**TASK**
Go through the listing below. Copy each line that has the string "mother".
● ● ● ● ●
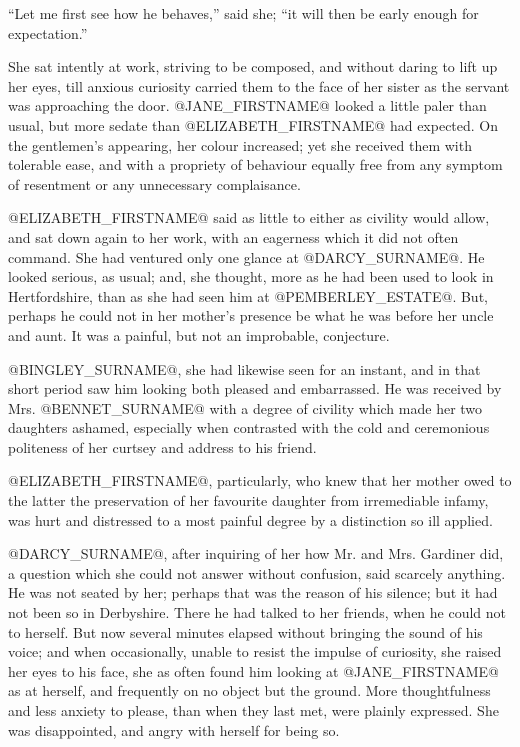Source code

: ``Let me first see how he behaves,'' said she; ``it will then be early
enough for expectation.''

She sat intently at work, striving to be composed, and without daring to
lift up her eyes, till anxious curiosity carried them to the face of
her sister as the servant was approaching the door. @JANE_FIRSTNAME@ looked a little
paler than usual, but more sedate than @ELIZABETH_FIRSTNAME@ had expected. On the
gentlemen's appearing, her colour increased; yet she received them with
tolerable ease, and with a propriety of behaviour equally free from any
symptom of resentment or any unnecessary complaisance.

@ELIZABETH_FIRSTNAME@ said as little to either as civility would allow, and sat down
again to her work, with an eagerness which it did not often command. She
had ventured only one glance at @DARCY_SURNAME@. He looked serious, as usual; and,
she thought, more as he had been used to look in Hertfordshire, than as
she had seen him at @PEMBERLEY_ESTATE@. But, perhaps he could not in her mother's
presence be what he was before her uncle and aunt. It was a painful, but
not an improbable, conjecture.

@BINGLEY_SURNAME@, she had likewise seen for an instant, and in that short period
saw him looking both pleased and embarrassed. He was received by Mrs.
@BENNET_SURNAME@ with a degree of civility which made her two daughters ashamed,
especially when contrasted with the cold and ceremonious politeness of
her curtsey and address to his friend.

@ELIZABETH_FIRSTNAME@, particularly, who knew that her mother owed to the latter
the preservation of her favourite daughter from irremediable infamy,
was hurt and distressed to a most painful degree by a distinction so ill
applied.

@DARCY_SURNAME@, after inquiring of her how Mr. and Mrs. Gardiner did, a question
which she could not answer without confusion, said scarcely anything. He
was not seated by her; perhaps that was the reason of his silence; but
it had not been so in Derbyshire. There he had talked to her friends,
when he could not to herself. But now several minutes elapsed without
bringing the sound of his voice; and when occasionally, unable to resist
the impulse of curiosity, she raised her eyes to his face, she as often
found him looking at @JANE_FIRSTNAME@ as at herself, and frequently on no object but
the ground. More thoughtfulness and less anxiety to please, than when
they last met, were plainly expressed. She was disappointed, and angry
with herself for being so.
● ● ● ● ●
**SOLUTION FOR THIS TASK**
she had seen him at @PEMBERLEY_ESTATE@. But, perhaps he could not in her mother's
@ELIZABETH_FIRSTNAME@, particularly, who knew that her mother owed to the latter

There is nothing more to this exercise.